How to complete this task
Give again exactly the lines that stretch from the one with "### NFA的确定化" to the end of the data below, including both of those lines and nothing else.

Data in this exercise
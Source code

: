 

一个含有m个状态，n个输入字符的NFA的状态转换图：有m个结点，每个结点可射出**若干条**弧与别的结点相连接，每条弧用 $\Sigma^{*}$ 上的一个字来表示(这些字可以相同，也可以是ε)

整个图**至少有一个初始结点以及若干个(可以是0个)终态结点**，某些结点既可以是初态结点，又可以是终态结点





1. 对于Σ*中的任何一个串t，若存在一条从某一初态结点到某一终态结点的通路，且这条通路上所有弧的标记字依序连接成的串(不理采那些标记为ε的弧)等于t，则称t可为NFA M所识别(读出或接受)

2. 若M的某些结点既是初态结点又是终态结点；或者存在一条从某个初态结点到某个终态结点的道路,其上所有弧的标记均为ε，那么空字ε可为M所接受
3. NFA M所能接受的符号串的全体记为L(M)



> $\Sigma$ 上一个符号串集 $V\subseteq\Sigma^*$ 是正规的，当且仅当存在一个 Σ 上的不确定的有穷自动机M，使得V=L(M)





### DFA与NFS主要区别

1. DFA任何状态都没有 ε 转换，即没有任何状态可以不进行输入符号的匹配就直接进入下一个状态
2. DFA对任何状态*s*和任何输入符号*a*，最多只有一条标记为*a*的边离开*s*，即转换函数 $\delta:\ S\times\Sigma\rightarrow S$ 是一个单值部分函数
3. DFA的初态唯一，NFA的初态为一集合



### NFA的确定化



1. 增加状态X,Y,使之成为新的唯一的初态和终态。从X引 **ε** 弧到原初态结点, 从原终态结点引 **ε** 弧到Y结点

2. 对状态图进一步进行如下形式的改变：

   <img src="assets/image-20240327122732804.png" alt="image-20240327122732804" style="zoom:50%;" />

Response
### NFA的确定化



1. 增加状态X,Y,使之成为新的唯一的初态和终态。从X引 **ε** 弧到原初态结点, 从原终态结点引 **ε** 弧到Y结点

2. 对状态图进一步进行如下形式的改变：

   <img src="assets/image-20240327122732804.png" alt="image-20240327122732804" style="zoom:50%;" />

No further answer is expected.